### What needs to be done
All the data should be repeated exactly. Any image in it is left out.

───

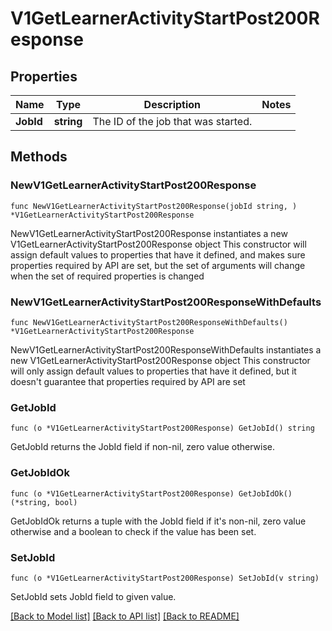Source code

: # V1GetLearnerActivityStartPost200Response

## Properties

Name | Type | Description | Notes
------------ | ------------- | ------------- | -------------
**JobId** | **string** | The ID of the job that was started. | 

## Methods

### NewV1GetLearnerActivityStartPost200Response

`func NewV1GetLearnerActivityStartPost200Response(jobId string, ) *V1GetLearnerActivityStartPost200Response`

NewV1GetLearnerActivityStartPost200Response instantiates a new V1GetLearnerActivityStartPost200Response object
This constructor will assign default values to properties that have it defined,
and makes sure properties required by API are set, but the set of arguments
will change when the set of required properties is changed

### NewV1GetLearnerActivityStartPost200ResponseWithDefaults

`func NewV1GetLearnerActivityStartPost200ResponseWithDefaults() *V1GetLearnerActivityStartPost200Response`

NewV1GetLearnerActivityStartPost200ResponseWithDefaults instantiates a new V1GetLearnerActivityStartPost200Response object
This constructor will only assign default values to properties that have it defined,
but it doesn't guarantee that properties required by API are set

### GetJobId

`func (o *V1GetLearnerActivityStartPost200Response) GetJobId() string`

GetJobId returns the JobId field if non-nil, zero value otherwise.

### GetJobIdOk

`func (o *V1GetLearnerActivityStartPost200Response) GetJobIdOk() (*string, bool)`

GetJobIdOk returns a tuple with the JobId field if it's non-nil, zero value otherwise
and a boolean to check if the value has been set.

### SetJobId

`func (o *V1GetLearnerActivityStartPost200Response) SetJobId(v string)`

SetJobId sets JobId field to given value.



[[Back to Model list]](../README.md#documentation-for-models) [[Back to API list]](../README.md#documentation-for-api-endpoints) [[Back to README]](../README.md)



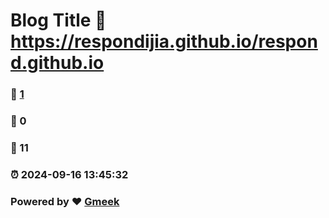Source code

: # Blog Title :link: https://respondijia.github.io/respond.github.io 
### :page_facing_up: [1](https://respondijia.github.io/respond.github.io/tag.html) 
### :speech_balloon: 0 
### :hibiscus: 11 
### :alarm_clock: 2024-09-16 13:45:32 
### Powered by :heart: [Gmeek](https://github.com/Meekdai/Gmeek)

───

### Answer for this exercise
Source code

: # V1GetLearnerActivityStartPost200Response

## Properties

Name | Type | Description | Notes
------------ | ------------- | ------------- | -------------
**JobId** | **string** | The ID of the job that was started. | 

## Methods

### NewV1GetLearnerActivityStartPost200Response

`func NewV1GetLearnerActivityStartPost200Response(jobId string, ) *V1GetLearnerActivityStartPost200Response`

NewV1GetLearnerActivityStartPost200Response instantiates a new V1GetLearnerActivityStartPost200Response object
This constructor will assign default values to properties that have it defined,
and makes sure properties required by API are set, but the set of arguments
will change when the set of required properties is changed

### NewV1GetLearnerActivityStartPost200ResponseWithDefaults

`func NewV1GetLearnerActivityStartPost200ResponseWithDefaults() *V1GetLearnerActivityStartPost200Response`

NewV1GetLearnerActivityStartPost200ResponseWithDefaults instantiates a new V1GetLearnerActivityStartPost200Response object
This constructor will only assign default values to properties that have it defined,
but it doesn't guarantee that properties required by API are set

### GetJobId

`func (o *V1GetLearnerActivityStartPost200Response) GetJobId() string`

GetJobId returns the JobId field if non-nil, zero value otherwise.

### GetJobIdOk

`func (o *V1GetLearnerActivityStartPost200Response) GetJobIdOk() (*string, bool)`

GetJobIdOk returns a tuple with the JobId field if it's non-nil, zero value otherwise
and a boolean to check if the value has been set.

### SetJobId

`func (o *V1GetLearnerActivityStartPost200Response) SetJobId(v string)`

SetJobId sets JobId field to given value.



[[Back to Model list]](../README.md#documentation-for-models) [[Back to API list]](../README.md#documentation-for-api-endpoints) [[Back to README]](../README.md)



Source code

: # Blog Title :link: https://respondijia.github.io/respond.github.io 
### :page_facing_up: [1](https://respondijia.github.io/respond.github.io/tag.html) 
### :speech_balloon: 0 
### :hibiscus: 11 
### :alarm_clock: 2024-09-16 13:45:32 
### Powered by :heart: [Gmeek](https://github.com/Meekdai/Gmeek)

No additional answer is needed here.